EXERCISE GOAL — Each entry that follows should be set down precisely, with its pictures removed.

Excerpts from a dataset
-- -- --

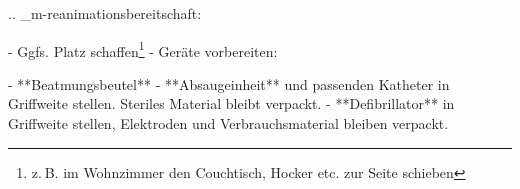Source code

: 
.. _m-reanimationsbereitschaft:


\begin{enumerate}
  -   Ggfs. Platz schaffen\footnote{z. B. im Wohnzimmer den Couchtisch, Hocker etc. zur Seite schieben}
  -   Geräte vorbereiten:
\begin{enumerate}
    -   **Beatmungsbeutel**
    -   **Absaugeinheit** und passenden Katheter  in
    Griffweite stellen. Steriles Material bleibt verpackt.
    -   **Defibrillator** in Griffweite stellen,
    Elektroden und Verbrauchsmaterial bleiben verpackt.
  \end{enumerate}
\end{enumerate}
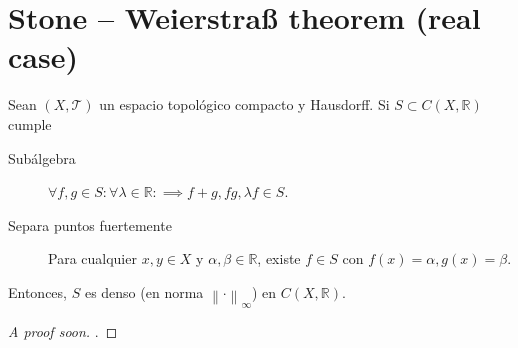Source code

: \section{Stone – Weierstraß theorem (real case)}

\begin{frame}

	\begin{theorem}[\secname]
		Sean $\left(X, \mathcal{T}\right)$ un espacio topológico
		compacto y Hausdorff.
		Si $S\subset C\left(X,\mathds{R}\right)$ cumple
		\begin{description}
			\item[Subálgebra]

				\begin{math}
					\forall f,g\in S:
					\forall\lambda\in\mathds{R}:
					\implies f+g,fg,\lambda f\in S
				\end{math}.

			\item[Separa puntos fuertemente]

				Para cualquier
				$x,y\in X$ y $\alpha,\beta\in\mathds{R}$, existe $f\in S$
				con $f\left(x\right)=\alpha, g\left(x\right)=\beta$.
		\end{description}
		Entonces, $S$ es denso (en norma $\left\|\cdot\right\|_{\infty}$)
		en $C\left(X,\mathds{R}\right)$.
	\end{theorem}

	\begin{proof}[\alert{A proof soon}]
		.
	\end{proof}
\end{frame}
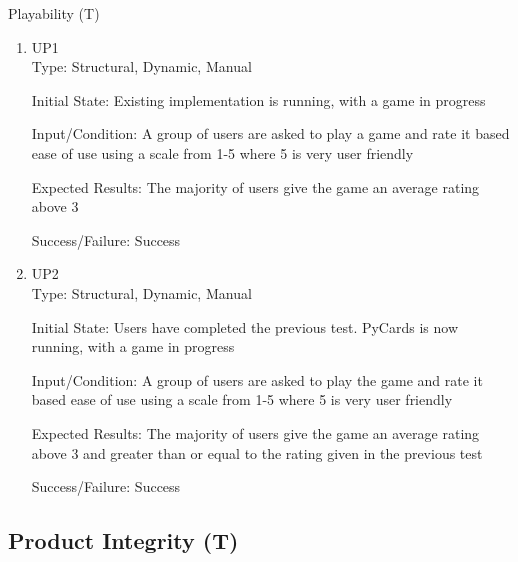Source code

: \documentclass[12pt, titlepage]{article}
\newcounter{tnum}
\newcommand{\tthetnum}{T\thetnum}
\begin{document}
	\begin{description}
		\item[Playability (\tthetnum \label{tPlay})]
	\end{description}
	\begin{enumerate}
		\item{UP1\\}
		Type: Structural, Dynamic, Manual
		
		Initial State: Existing implementation is running, with a game in progress
		
		Input/Condition: A group of users are asked to play a game and rate it based
		ease of use using a scale from 1-5 where 5 is very user friendly
		
		Expected Results: The majority of users give the game an average rating above 3

		Success/Failure: Success

		\item{UP2\\}
		Type: Structural, Dynamic, Manual
		
		Initial State: Users have completed the previous test. PyCards is now running,
		with a game in progress
		
		Input/Condition: A group of users are asked to play the game and rate it based
		ease of use using a scale from 1-5 where 5 is very user friendly
		
		Expected Results: The majority of users give the game an average rating above 3
		and greater than or equal to the rating given in the previous test

		Success/Failure: Success
	\end{enumerate}


	 \label{tInt}
	\subsection{Product Integrity (\tthetnum)}
\end{document}
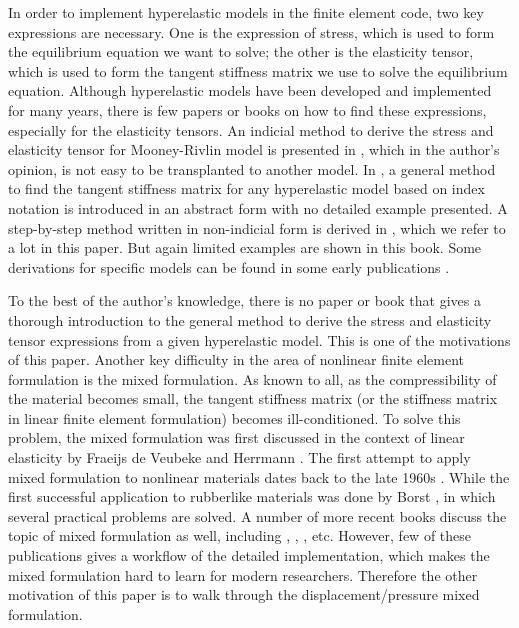 In order to implement hyperelastic models in the finite element code, two key expressions are necessary. One is the expression of stress, which is used to form the equilibrium equation we want to solve; the other is the elasticity tensor, which is used to form the tangent stiffness matrix we use to solve the equilibrium equation.  Although hyperelastic models have been developed and implemented for many years, there is few papers or books on how to find these expressions, especially for the elasticity tensors.  An indicial method to derive the stress and elasticity tensor for Mooney-Rivlin model is presented in \cite{Bower}, which in the author's opinion, is not easy to be transplanted to another model. In \cite{Belytschko}, a general method to find the tangent stiffness matrix for any hyperelastic model based on index notation is introduced in an abstract form with no detailed example presented. A step-by-step method written in non-indicial form is derived in \cite{Holzapfel}, which we refer to a lot in this paper. But again limited examples are shown in this book. Some derivations for specific models can be found in some early publications \cite{Weiss, Nicholson}.

To the best of the author's knowledge, there is no paper or book that gives a thorough introduction to the general method to derive the stress and elasticity tensor expressions from a given hyperelastic model. This is one of the motivations of this paper. Another key difficulty in the area of nonlinear finite element formulation is the mixed formulation. As known to all, as the compressibility of the material becomes small, the tangent stiffness matrix (or the stiffness matrix in linear finite element formulation) becomes ill-conditioned. To solve this problem, the mixed formulation was first discussed in the context of linear elasticity by Fraeijs de Veubeke \cite{Veubeke} and Herrmann \cite{Herrmann}. The first attempt to apply mixed formulation to nonlinear materials dates back to the late 1960s \cite{Oden}. While the first successful application to rubberlike materials was done by Borst \cite{Borst}, in which several practical problems are solved. A number of more recent books discuss the topic of mixed formulation as well, including \cite{Bathe}, \cite{Holzapfel}, \cite{Zienkiewicz}, etc. However, few of these publications gives a workflow of the detailed implementation, which makes the mixed formulation hard to learn for modern researchers. Therefore the other motivation of this paper is to walk through the displacement/pressure mixed formulation.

-- -- --

EXPECTED ANSWER —
Source code

: 
.. _m-reanimationsbereitschaft:


\begin{enumerate}
  -   Ggfs. Platz schaffen\footnote{z. B. im Wohnzimmer den Couchtisch, Hocker etc. zur Seite schieben}
  -   Geräte vorbereiten:
\begin{enumerate}
    -   **Beatmungsbeutel**
    -   **Absaugeinheit** und passenden Katheter  in
    Griffweite stellen. Steriles Material bleibt verpackt.
    -   **Defibrillator** in Griffweite stellen,
    Elektroden und Verbrauchsmaterial bleiben verpackt.
  \end{enumerate}
\end{enumerate}
Source code

: \section{Stone – Weierstraß theorem (real case)}

\begin{frame}

	\begin{theorem}[\secname]
		Sean $\left(X, \mathcal{T}\right)$ un espacio topológico
		compacto y Hausdorff.
		Si $S\subset C\left(X,\mathds{R}\right)$ cumple
		\begin{description}
			\item[Subálgebra]

				\begin{math}
					\forall f,g\in S:
					\forall\lambda\in\mathds{R}:
					\implies f+g,fg,\lambda f\in S
				\end{math}.

			\item[Separa puntos fuertemente]

				Para cualquier
				$x,y\in X$ y $\alpha,\beta\in\mathds{R}$, existe $f\in S$
				con $f\left(x\right)=\alpha, g\left(x\right)=\beta$.
		\end{description}
		Entonces, $S$ es denso (en norma $\left\|\cdot\right\|_{\infty}$)
		en $C\left(X,\mathds{R}\right)$.
	\end{theorem}

	\begin{proof}[\alert{A proof soon}]
		.
	\end{proof}
\end{frame}
Source code

: \documentclass[12pt, titlepage]{article}
\newcounter{tnum}
\newcommand{\tthetnum}{T\thetnum}
\begin{document}
	\begin{description}
		\item[Playability (\tthetnum \label{tPlay})]
	\end{description}
	\begin{enumerate}
		\item{UP1\\}
		Type: Structural, Dynamic, Manual
		
		Initial State: Existing implementation is running, with a game in progress
		
		Input/Condition: A group of users are asked to play a game and rate it based
		ease of use using a scale from 1-5 where 5 is very user friendly
		
		Expected Results: The majority of users give the game an average rating above 3

		Success/Failure: Success

		\item{UP2\\}
		Type: Structural, Dynamic, Manual
		
		Initial State: Users have completed the previous test. PyCards is now running,
		with a game in progress
		
		Input/Condition: A group of users are asked to play the game and rate it based
		ease of use using a scale from 1-5 where 5 is very user friendly
		
		Expected Results: The majority of users give the game an average rating above 3
		and greater than or equal to the rating given in the previous test

		Success/Failure: Success
	\end{enumerate}


	 \label{tInt}
	\subsection{Product Integrity (\tthetnum)}
\end{document}
 In order to implement hyperelastic models in the finite element code, two key expressions are necessary. One is the expression of stress, which is used to form the equilibrium equation we want to solve; the other is the elasticity tensor, which is used to form the tangent stiffness matrix we use to solve the equilibrium equation.  Although hyperelastic models have been developed and implemented for many years, there is few papers or books on how to find these expressions, especially for the elasticity tensors.  An indicial method to derive the stress and elasticity tensor for Mooney-Rivlin model is presented in \cite{Bower}, which in the author's opinion, is not easy to be transplanted to another model. In \cite{Belytschko}, a general method to find the tangent stiffness matrix for any hyperelastic model based on index notation is introduced in an abstract form with no detailed example presented. A step-by-step method written in non-indicial form is derived in \cite{Holzapfel}, which we refer to a lot in this paper. But again limited examples are shown in this book. Some derivations for specific models can be found in some early publications \cite{Weiss, Nicholson}.

To the best of the author's knowledge, there is no paper or book that gives a thorough introduction to the general method to derive the stress and elasticity tensor expressions from a given hyperelastic model. This is one of the motivations of this paper. Another key difficulty in the area of nonlinear finite element formulation is the mixed formulation. As known to all, as the compressibility of the material becomes small, the tangent stiffness matrix (or the stiffness matrix in linear finite element formulation) becomes ill-conditioned. To solve this problem, the mixed formulation was first discussed in the context of linear elasticity by Fraeijs de Veubeke \cite{Veubeke} and Herrmann \cite{Herrmann}. The first attempt to apply mixed formulation to nonlinear materials dates back to the late 1960s \cite{Oden}. While the first successful application to rubberlike materials was done by Borst \cite{Borst}, in which several practical problems are solved. A number of more recent books discuss the topic of mixed formulation as well, including \cite{Bathe}, \cite{Holzapfel}, \cite{Zienkiewicz}, etc. However, few of these publications gives a workflow of the detailed implementation, which makes the mixed formulation hard to learn for modern researchers. Therefore the other motivation of this paper is to walk through the displacement/pressure mixed formulation.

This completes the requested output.